I’ll be heading down to Anaheim later today, to represent my client The National Road Safety Foundation at a conference. I’ve been to this group’s conference several times over the years, but this year it is likely to be overshadowed by an air of sadness.
The group is NASRO – the National Association of School Resource Officers. School resource officers – SROs – are police officers assigned to work in our schools. They’re not there for security or enforcement, but more as teachers and mentors and in many cases big brothers or father figures for the kids.
My client is involved because many of the SROs use the driver safety programs that we develop and distribute free of charge. And every year we honor an outstanding officer, as we’ll do again on Wednesday.
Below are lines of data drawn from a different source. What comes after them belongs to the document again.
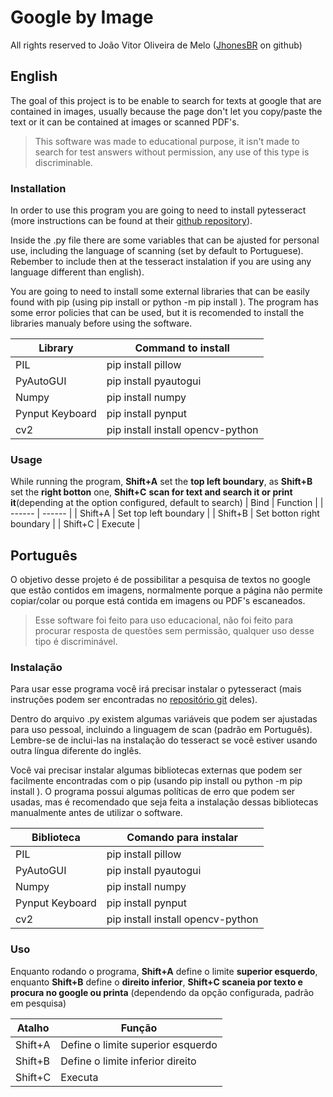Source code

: # Google by Image
All rights reserved to João Vitor Oliveira de Melo ([JhonesBR][myGit] on github)

## English
The goal of this project is to be enable to search for texts at google that are contained in images, usually because the page don't let you copy/paste the text or it can be contained at images or scanned PDF's.

>This software was made to educational purpose,
>it isn't made to search for test answers without permission,
>any use of this type is discriminable.

### Installation
In order to use this program you are going to need to install pytesseract (more instructions can be found at their [github repository][pytesseract]).

Inside the .py file there are some variables that can be ajusted for personal use, including the language of scanning (set by default to Portuguese). Rebember to include then at the tesseract instalation if you are using any language different than english).

You are going to need to install some external libraries that can be easily found with pip (using pip install <name> or python -m pip install <name>).
The program has some error policies that can be used, but it is recomended to install the libraries manualy before using the software.

| Library | Command to install |
| ------ | ------ |
| PIL | pip install pillow |
| PyAutoGUI | pip install pyautogui |
| Numpy | pip install numpy |
| Pynput Keyboard | pip install pynput |
| cv2 | pip install install opencv-python |

### Usage
While running the program, **Shift+A** set the **top left boundary**, as **Shift+B** set the **right botton** one, **Shift+C** **scan for text and search it or print it**(depending at the option configured, default to search)
| Bind | Function |
| ------ | ------ |
| Shift+A | Set top left boundary |
| Shift+B | Set botton right boundary |
| Shift+C | Execute |

## Português
O objetivo desse projeto é de possibilitar a pesquisa de textos no google que estão contidos em imagens, normalmente porque a página não permite copiar/colar ou porque está contida em imagens ou PDF's escaneados.

> Esse software foi feito para uso educacional,
> não foi feito para procurar resposta de questões sem permissão,
> qualquer uso desse tipo é discriminável.

### Instalação
Para usar esse programa você irá precisar instalar o pytesseract (mais instruções podem ser encontradas no [repositório git][pytesseract] deles).

Dentro do arquivo .py existem algumas variáveis que podem ser ajustadas para uso pessoal, incluindo a linguagem de scan (padrão em Português). Lembre-se de inclui-las na instalação do tesseract se você estiver usando outra língua diferente do inglês.

Você vai precisar instalar algumas bibliotecas externas que podem ser facilmente encontradas com o pip (usando pip install <nome> ou python -m pip install <nome>).
O programa possui algumas políticas de erro que podem ser usadas, mas é recomendado que seja feita a instalação dessas bibliotecas manualmente antes de utilizar o software.

| Biblioteca | Comando para instalar |
| ------ | ------ |
| PIL | pip install pillow |
| PyAutoGUI | pip install pyautogui |
| Numpy | pip install numpy |
| Pynput Keyboard | pip install pynput |
| cv2 | pip install install opencv-python |

### Uso
Enquanto rodando o programa, **Shift+A** define o limite **superior esquerdo**, enquanto **Shift+B** define o **direito inferior**, **Shift+C scaneia por texto e procura no google ou printa** (dependendo da opção configurada, padrão em pesquisa)

| Atalho | Função |
| ------ | ------ |
| Shift+A | Define o limite superior esquerdo |
| Shift+B | Define o limite inferior direito |
| Shift+C | Executa |



   [pytesseract]: <https://github.com/UB-Mannheim/tesseract/wiki>
   [myGit]: <https://github.com/JhonesBR>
I’ve gotten to know many of the men and women who serve as SROs. I’ve sat in some of the seminars and training sessions, and I’ve heard many first-hand stories of what police officers are up against every time they put on their uniforms. One of the riskiest things they do, I’ve heard them say, is the seemingly routine traffic stop. Every time they approach a car they’ve stopped, they don’t know what will be awaiting them as the window rolls down.
The vast majority of police interactions with the public go smoothly, especially considering circumstances can often be tense or hostile. But sometimes things can go horribly wrong, as we’ve been hearing about in the news too frequently. We need to remember, though, that the vast majority of cops are good people trying to do their job serving and protecting us.
The terrible tragedy in Dallas is fraught with irony. Here were people protesting – peacefully – what they feel is an atmosphere prejudicial to people of color. Dallas police were on hand to protect those people and their freedom to express themselves. And one bad person turned the peace into a scene of targeted carnage, aimed specifically at those pledged to keep us safe.
I was impressed with comments made by the head of the NAACP, when he never uttered the phrase “police brutality.” Instead he said “police misconduct.” And he made it clear that the vast majority of law enforcement are good people doing their jobs well. The bad apples are just a few, just as the problems in neighborhoods of color are caused by a small number. We can’t taint an entire group of people based on the actions of a few.
Watching the news here in L.A. yesterday, I saw the L.A.P.D. chief trying to keep it together as he addressed a class of new officers at their graduation from the police academy. I also saw rapper Snoop Dogg come to City Hall to speak with the mayor and police chief, not in anger but in sympathy and support in hopes of opening a dialogue so both sides could better understand each other. To me, that’s a much more productive approach than marching in and angrily making demands and calling for heads to roll.
So as I head to the SRO conference later today, I go with a sense of sadness. But it’s also with a sense of hope. I know these men and women. I’ve seen how much they endure and yet still do whatever they can to be there when we need them.
But now, we all are right to feel sad and angry. The sadness won’t disappear, but the anger will eventually dissipate and hopefully a productive dialogue will replace it.